• _WORK REQUEST_: Among the lines below, copy each one in which "Hybrid" appears.
DATASET CONTENT section start
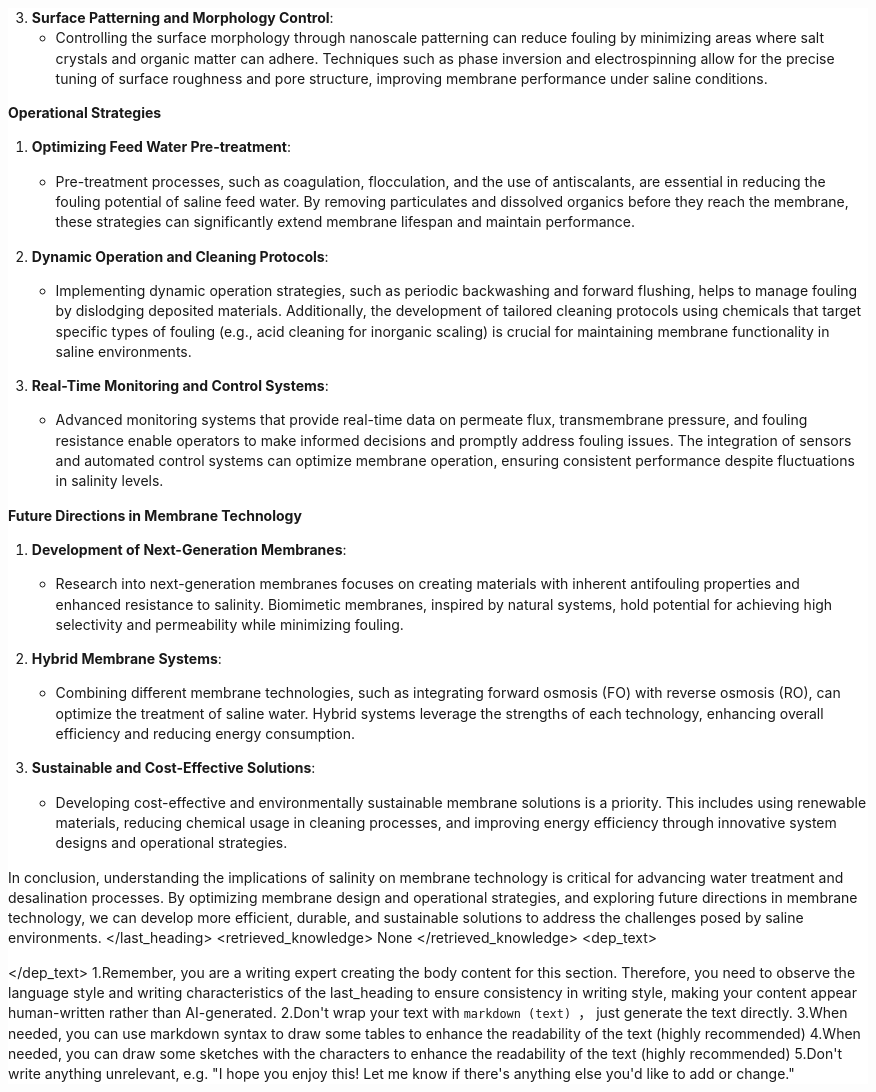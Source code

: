 3. **Surface Patterning and Morphology Control**:
   - Controlling the surface morphology through nanoscale patterning can reduce fouling by minimizing areas where salt crystals and organic matter can adhere. Techniques such as phase inversion and electrospinning allow for the precise tuning of surface roughness and pore structure, improving membrane performance under saline conditions.

**Operational Strategies**

1. **Optimizing Feed Water Pre-treatment**:
   - Pre-treatment processes, such as coagulation, flocculation, and the use of antiscalants, are essential in reducing the fouling potential of saline feed water. By removing particulates and dissolved organics before they reach the membrane, these strategies can significantly extend membrane lifespan and maintain performance.

2. **Dynamic Operation and Cleaning Protocols**:
   - Implementing dynamic operation strategies, such as periodic backwashing and forward flushing, helps to manage fouling by dislodging deposited materials. Additionally, the development of tailored cleaning protocols using chemicals that target specific types of fouling (e.g., acid cleaning for inorganic scaling) is crucial for maintaining membrane functionality in saline environments.

3. **Real-Time Monitoring and Control Systems**:
   - Advanced monitoring systems that provide real-time data on permeate flux, transmembrane pressure, and fouling resistance enable operators to make informed decisions and promptly address fouling issues. The integration of sensors and automated control systems can optimize membrane operation, ensuring consistent performance despite fluctuations in salinity levels.

**Future Directions in Membrane Technology**

1. **Development of Next-Generation Membranes**:
   - Research into next-generation membranes focuses on creating materials with inherent antifouling properties and enhanced resistance to salinity. Biomimetic membranes, inspired by natural systems, hold potential for achieving high selectivity and permeability while minimizing fouling.

2. **Hybrid Membrane Systems**:
   - Combining different membrane technologies, such as integrating forward osmosis (FO) with reverse osmosis (RO), can optimize the treatment of saline water. Hybrid systems leverage the strengths of each technology, enhancing overall efficiency and reducing energy consumption.

3. **Sustainable and Cost-Effective Solutions**:
   - Developing cost-effective and environmentally sustainable membrane solutions is a priority. This includes using renewable materials, reducing chemical usage in cleaning processes, and improving energy efficiency through innovative system designs and operational strategies.

In conclusion, understanding the implications of salinity on membrane technology is critical for advancing water treatment and desalination processes. By optimizing membrane design and operational strategies, and exploring future directions in membrane technology, we can develop more efficient, durable, and sustainable solutions to address the challenges posed by saline environments.
</last_heading>
<retrieved_knowledge>
None
</retrieved_knowledge>
<dep_text>

</dep_text>
<attention>
1.Remember, you are a writing expert creating the body content for this section.
Therefore, you need to observe the language style and writing characteristics of the last_heading to ensure consistency in writing style, making your content appear human-written rather than AI-generated.
2.Don't wrap your text with ```markdown (text) ```， just generate the text directly.
3.When needed, you can use markdown syntax to draw some tables to enhance the readability of the text (highly recommended)
4.When needed, you can draw some sketches with the characters to enhance the readability of the text (highly recommended)
5.Don't write anything unrelevant, e.g. "I hope you enjoy this! Let me know if there's anything else you'd like to add or change."
</attention>
<task>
DATASET CONTENT section end
• _OUTPUT FOR THIS EXERCISE_:
2. **Hybrid Membrane Systems**:
   - Combining different membrane technologies, such as integrating forward osmosis (FO) with reverse osmosis (RO), can optimize the treatment of saline water. Hybrid systems leverage the strengths of each technology, enhancing overall efficiency and reducing energy consumption.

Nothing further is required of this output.